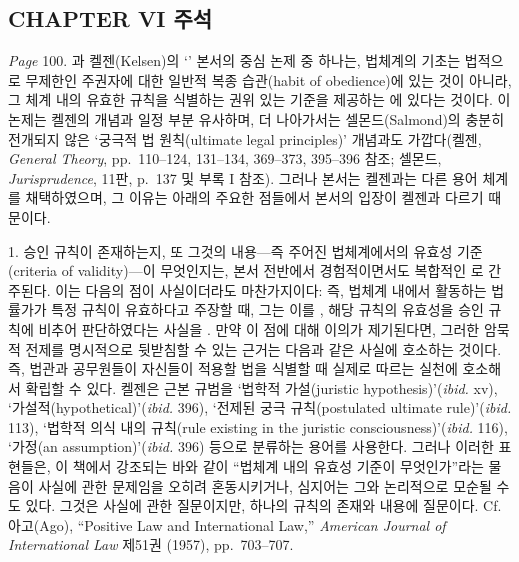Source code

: {\footnotesize

\subsection{CHAPTER VI 주석}\label{uxc81c6uxc7a5-uxc8fcuxc11d-chapter-vi-notes}

\emph{Page} 100. 과 켈젠(Kelsen)의
`' 본서의 중심 논제 중 하나는, 법체계의
기초는 법적으로 무제한인 주권자에 대한 일반적 복종 습관(habit of
obedience)에 있는 것이 아니라, 그 체계 내의 유효한 규칙을 식별하는 권위
있는 기준을 제공하는 에 있다는 것이다. 이 논제는 켈젠의  개념과 일정 부분 유사하며, 더 나아가서는 셀몬드(Salmond)의 충분히
전개되지 않은 `궁극적 법 원칙(ultimate legal principles)' 개념과도
가깝다(켈젠, \emph{General Theory}, pp.~110--124, 131--134, 369--373,
395--396 참조; 셀몬드, \emph{Jurisprudence}, 11판, p.~137 및 부록 I
참조). 그러나 본서는 켈젠과는 다른 용어 체계를 채택하였으며, 그 이유는
아래의 주요한 점들에서 본서의 입장이 켈젠과 다르기 때문이다.

 1. 승인 규칙이 존재하는지, 또 그것의 내용---즉 주어진 법체계에서의 유효성
기준(criteria of validity)---이 무엇인지는, 본서 전반에서
경험적이면서도 복합적인 로 간주된다.
이는 다음의 점이 사실이더라도 마찬가지이다: 즉, 법체계 내에서 활동하는
법률가가 특정 규칙이 유효하다고 주장할 때, 그는 이를 , 해당 규칙의 유효성을 승인 규칙에
비추어 판단하였다는 사실을 . 만약 이 점에 대해 이의가 제기된다면, 그러한 암묵적
전제를 명시적으로 뒷받침할 수 있는 근거는 다음과 같은 사실에 호소하는
것이다. 즉, 법관과 공무원들이 자신들이 적용할 법을 식별할 때 실제로
따르는 실천에 호소해서 확립할 수 있다. 켈젠은 근본 규범을 `법학적
가설(juristic hypothesis)'(\emph{ibid.} xv),
`가설적(hypothetical)'(\emph{ibid.} 396), `전제된 궁극 규칙(postulated
ultimate rule)'(\emph{ibid.} 113), `법학적 의식 내의 규칙(rule
existing in the juristic consciousness)'(\emph{ibid.} 116), `가정(an
assumption)'(\emph{ibid.} 396) 등으로 분류하는 용어를 사용한다. 그러나
이러한 표현들은, 이 책에서 강조되는 바와 같이 ``법체계 내의 유효성
기준이 무엇인가''라는 물음이 사실에 관한 문제임을 오히려 혼동시키거나,
심지어는 그와 논리적으로 모순될 수도 있다. 그것은 사실에 관한
질문이지만, 하나의 규칙의 존재와 내용에  질문이다.
Cf. 아고(Ago), ``Positive Law and International Law,'' \emph{American
Journal of International Law} 제51권 (1957), pp.~703--707.

}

* * *

● WHAT YOU SHOULD DO: Please copy each line of the records above in which the word "ultimate" can be found.

● WORKED SOLUTION:
전개되지 않은 `궁극적 법 원칙(ultimate legal principles)' 개념과도
ultimate rule)'(\emph{ibid.} 113), `법학적 의식 내의 규칙(rule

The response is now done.